There is no shade on the course, none. The sun continued to scorch my skin. Because it is early in the season, I had done zero heat training. I run in the early morning hours when temperatures are between 30-40 degrees Fahrenheit. I came into the aid station at 27.5 miles overheating, sun burned, and fighting nausea. Gear Gnome told me everyone was feeling the heat. Some runners were laying in the shade tent after vomiting repeatedly. “Everyone is feeling the heat and slowing down. But you’ve moved up three places because of it and your only ten minutes behind where you thought you would be.”

I told them I would be slower on this next section, 12 miles, until the sun went down. Sure enough as soon as the sun went down and a slight breeze cooled my skin, I was able to get in some good miles. My quads were starting to ache, which was abnormal because I do hill training, have run races with a lot more climbing, and had never had that happen. I knew the second loop through the mountains would be challenging on the descents.

I met back up with my crew at 38 miles and was in and out pretty quick. It was five more miles to the next aid station, which went by fast as did the next six miles into the fifty-mile aid station. I picked up my pacer, Sponge Bunny. I drank some coffee. I couldn’t decide if I was warm or cold. I pulled on a long sleeve shirt. We pulled off my shoes and drained the sizable blisters on my feet and off I went into the dark. Within three minutes of leaving, I decided I would be cold walking up the mountains so I sent Sponge Bunny back for my pants.

From miles 50-70 crews cannot get to their runner unless they hike about five miles, but there is an aid station, which runners pass through three times. Sponge Bunny and I took it easy not wanting to burn out the energy I had and could use better on the flat sections of the race. After a short time, the coffee was not sitting well in my stomach and I had to force myself to vomit to be able to drink water to stay hydrated. I continued to overheat on climbs and had to take my long sleeve shirt off. I didn’t think this was a good sign since Sponge Bunny was wearing full tights, shorts, and two layers on top. Around sixty-seven miles I started falling asleep while we walked. Sponge Bunny continued to tell me stories and made sure I was on the inside of the trail. As we came down out of the mountains, it got very cold.

I was shivering when we reached my crew at 70 miles. They wrapped me in Gear Gnome’s coat for thirty minutes. The sun was starting to come up and the tiredness lifted. Sponge Bunny and I went back out. I continued to have stomach issues and was doing a mix of running and walking.

At mile 77, J$ took over pacing. I had been going for 21 hours.

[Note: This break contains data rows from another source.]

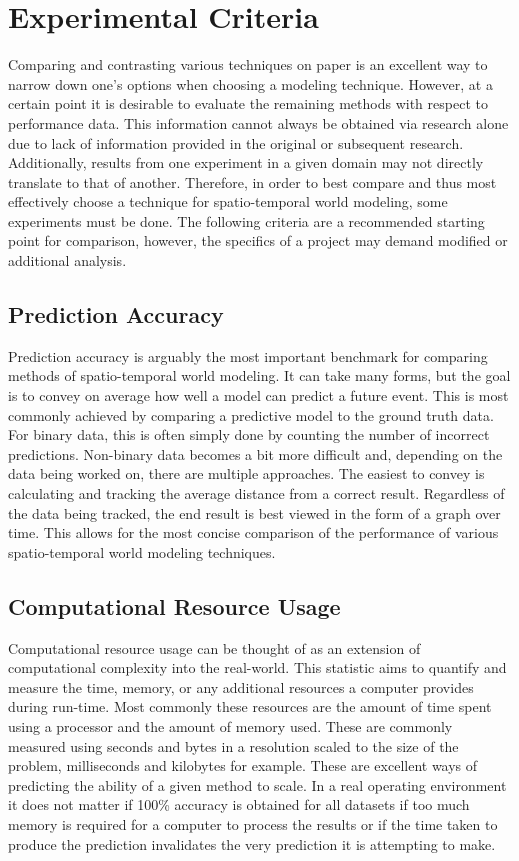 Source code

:   \section{ Experimental Criteria }
  Comparing and contrasting various techniques on paper is an excellent way
  to narrow down one's options when choosing a modeling technique. However, at
  a certain point it is desirable to evaluate the remaining methods with
  respect to performance data. This information cannot always be obtained via
  research alone due to lack of information provided in the original or
  subsequent research. Additionally, results from one experiment in a given domain
  may not directly translate to that of another. Therefore, in order to best
  compare and thus most effectively choose a technique for spatio-temporal
  world modeling, some experiments must be done. The following criteria are
  a recommended starting point for comparison, however, the specifics of a
  project may demand modified or additional analysis. \\

  \subsection{ Prediction Accuracy }
  Prediction accuracy is arguably the most important benchmark for comparing methods
  of spatio-temporal world modeling. It can take many forms, but the goal is
  to convey on average how well a model can predict a future event. This is
  most commonly achieved by comparing a predictive model to the ground truth
  data. For binary data, this is often simply done by counting the number of
  incorrect predictions. Non-binary data becomes a bit more difficult and, depending
  on the data being worked on, there are multiple approaches. The easiest
  to convey is calculating and tracking the average distance from a correct
  result. Regardless of the data being tracked, the end result is best viewed
  in the form of a graph over time. This allows for the most concise comparison
  of the performance of various spatio-temporal world modeling techniques. \\

  \subsection{ Computational Resource Usage }
  Computational resource usage can be thought of as an extension of computational
  complexity into the real-world. This statistic aims to quantify and measure
  the time, memory, or any additional resources a computer provides during run-time.
  Most commonly these resources are the amount of time spent using a processor
  and the amount of memory used. These are commonly measured using seconds and
  bytes in a resolution scaled to the size of the problem, milliseconds
  and kilobytes for example. These are excellent ways of predicting the ability
  of a given method to scale. In a real operating environment it does not matter
  if 100\% accuracy is obtained for all datasets if too much memory is required
  for a computer to process the results or if the time taken to
  produce the prediction invalidates the very prediction it is attempting to make. \\


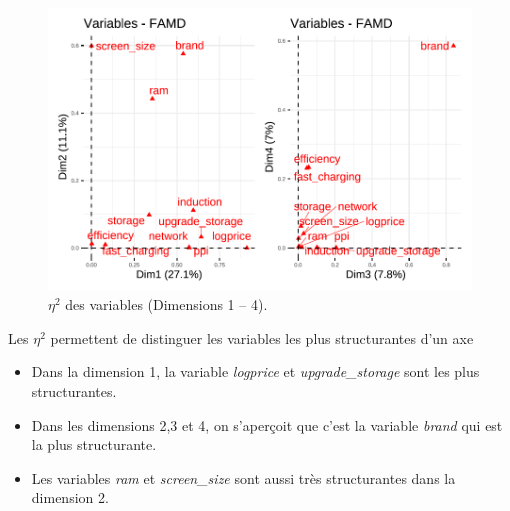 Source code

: \documentclass[
  12pt,
]{report}
\begin{document}
\begin{figure}[H]

{\centering \includegraphics{report_files/figure-pdf/unnamed-chunk-16-1.pdf}

}

\caption{\(\eta^2\) des variables (Dimensions 1 -- 4).}

\end{figure}%

Les \(\eta^2\) permettent de distinguer les variables les plus
structurantes d'un axe

\begin{itemize}
\item
  Dans la dimension 1, la variable \emph{logprice} et
  \emph{upgrade\_storage} sont les plus structurantes.
\item
  Dans les dimensions 2,3 et 4, on s'aperçoit que c'est la variable
  \emph{brand} qui est la plus structurante.
\item
  Les variables \emph{ram} et \emph{screen\_size} sont aussi très
  structurantes dans la dimension 2.
\end{itemize}
\end{document}
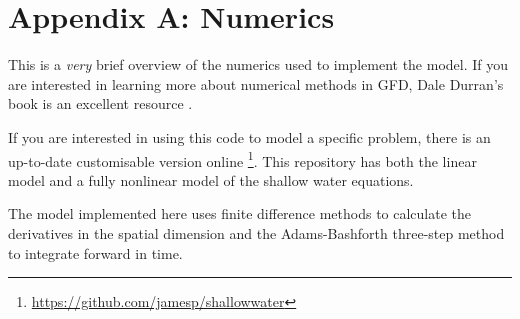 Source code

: \documentclass[a4paper, sfsidenotes, twoside]{tufte-handout}
\begin{document}
  \section{Appendix A: Numerics}
  \label{sec:appendixa}

  \noindent This is a \emph{very} brief overview of the numerics used to implement the model.
  If you are interested in learning more about numerical methods in GFD, Dale Durran's book is an excellent resource \cite{Durran:2010hy}.

  If you are interested in using this code to model a specific problem, there is an up-to-date customisable version online \footnote{\url{https://github.com/jamesp/shallowwater}}.
  This repository has both the linear model and a fully nonlinear model of the shallow water equations.

  \noindent The model implemented here uses finite difference methods to calculate the derivatives in the spatial dimension and the Adams-Bashforth three-step method to integrate forward in time.
\end{document}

My legs ached like the day after my first marathon. I didn’t think I could do another day in the heat. Twenty-three miles seemed incredibly far. But I went out. We shuffled along. J$ talked and I grunted. The sun was up and the temperature was climbing again. When we reached the aid station at mile 79, Cousin Jon tracked down some sunscreen and covered me with it. I ate some real food and sat in the shade for twenty minutes. J$ rubbed my sore aching legs and another runner gave us Icy Hot. Then I went back out. My stomach started to feel better for a few miles but then got a lot worse.

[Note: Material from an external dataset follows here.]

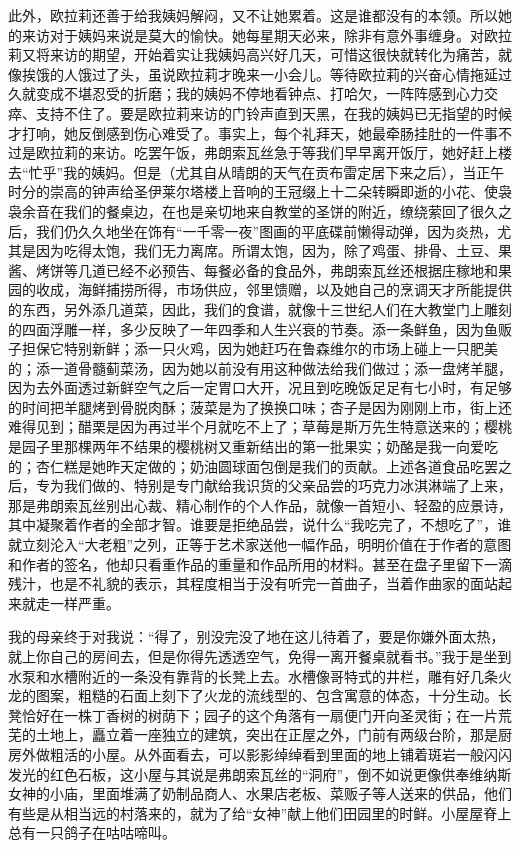 \par 此外，欧拉莉还善于给我姨妈解闷，又不让她累着。这是谁都没有的本领。所以她的来访对于姨妈来说是莫大的愉快。她每星期天必来，除非有意外事缠身。对欧拉莉又将来访的期望，开始着实让我姨妈高兴好几天，可惜这很快就转化为痛苦，就像挨饿的人饿过了头，虽说欧拉莉才晚来一小会儿。等待欧拉莉的兴奋心情拖延过久就变成不堪忍受的折磨；我的姨妈不停地看钟点、打哈欠，一阵阵感到心力交瘁、支持不住了。要是欧拉莉来访的门铃声直到天黑，在我的姨妈已无指望的时候才打响，她反倒感到伤心难受了。事实上，每个礼拜天，她最牵肠挂肚的一件事不过是欧拉莉的来访。吃罢午饭，弗朗索瓦丝急于等我们早早离开饭厅，她好赶上楼去“忙乎”我的姨妈。但是（尤其自从晴朗的天气在贡布雷定居下来之后），当正午时分的崇高的钟声给圣伊莱尔塔楼上音响的王冠缀上十二朵转瞬即逝的小花、使袅袅余音在我们的餐桌边，在也是亲切地来自教堂的圣饼的附近，缭绕萦回了很久之后，我们仍久久地坐在饰有“一千零一夜”图画的平底碟前懒得动弹，因为炎热，尤其是因为吃得太饱，我们无力离席。所谓太饱，因为，除了鸡蛋、排骨、土豆、果酱、烤饼等几道已经不必预告、每餐必备的食品外，弗朗索瓦丝还根据庄稼地和果园的收成，海鲜捕捞所得，市场供应，邻里馈赠，以及她自己的烹调天才所能提供的东西，另外添几道菜，因此，我们的食谱，就像十三世纪人们在大教堂门上雕刻的四面浮雕一样，多少反映了一年四季和人生兴衰的节奏。添一条鲜鱼，因为鱼贩子担保它特别新鲜；添一只火鸡，因为她赶巧在鲁森维尔的市场上碰上一只肥美的；添一道骨髓蓟菜汤，因为她以前没有用这种做法给我们做过；添一盘烤羊腿，因为去外面透过新鲜空气之后一定胃口大开，况且到吃晚饭足足有七小时，有足够的时间把羊腿烤到骨脱肉酥；菠菜是为了换换口味；杏子是因为刚刚上市，街上还难得见到；醋栗是因为再过半个月就吃不上了；草莓是斯万先生特意送来的；樱桃是园子里那棵两年不结果的樱桃树又重新结出的第一批果实；奶酪是我一向爱吃的；杏仁糕是她昨天定做的；奶油圆球面包倒是我们的贡献。上述各道食品吃罢之后，专为我们做的、特别是专门献给我识货的父亲品尝的巧克力冰淇淋端了上来，那是弗朗索瓦丝别出心裁、精心制作的个人作品，就像一首短小、轻盈的应景诗，其中凝聚着作者的全部才智。谁要是拒绝品尝，说什么“我吃完了，不想吃了”，谁就立刻沦入“大老粗”之列，正等于艺术家送他一幅作品，明明价值在于作者的意图和作者的签名，他却只看重作品的重量和作品所用的材料。甚至在盘子里留下一滴残汁，也是不礼貌的表示，其程度相当于没有听完一首曲子，当着作曲家的面站起来就走一样严重。
\par 我的母亲终于对我说：“得了，别没完没了地在这儿待着了，要是你嫌外面太热，就上你自己的房间去，但是你得先透透空气，免得一离开餐桌就看书。”我于是坐到水泵和水槽附近的一条没有靠背的长凳上去。水槽像哥特式的井栏，雕有好几条火龙的图案，粗糙的石面上刻下了火龙的流线型的、包含寓意的体态，十分生动。长凳恰好在一株丁香树的树荫下；园子的这个角落有一扇便门开向圣灵街；在一片荒芜的土地上，矗立着一座独立的建筑，突出在正屋之外，门前有两级台阶，那是厨房外做粗活的小屋。从外面看去，可以影影绰绰看到里面的地上铺着斑岩一般闪闪发光的红色石板，这小屋与其说是弗朗索瓦丝的“洞府”，倒不如说更像供奉维纳斯女神的小庙，里面堆满了奶制品商人、水果店老板、菜贩子等人送来的供品，他们有些是从相当远的村落来的，就为了给“女神”献上他们田园里的时鲜。小屋屋脊上总有一只鸽子在咕咕啼叫。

At mile 88, I was ready to be done. I climbed into the back of the van almost in tears. I didn’t think I could make the cut off times. Every inch of my body hurt. I was exhausted. I was sick. But I went back out.

Six miles of more heat. Shuffling along at a turtle’s pace. We reached the mountain view aid station. I plopped down into a chair. J$ rubbed my legs again. I shoved some more potato chips into my mouth and off we went once again. We trudged up and over the last hill and then down into the final aid station.

I crossed the finish line after 30 hours and 22 minutes. Totally exhausted and utterly thrilled to be standing on a desert island in the middle of a salt filled lake.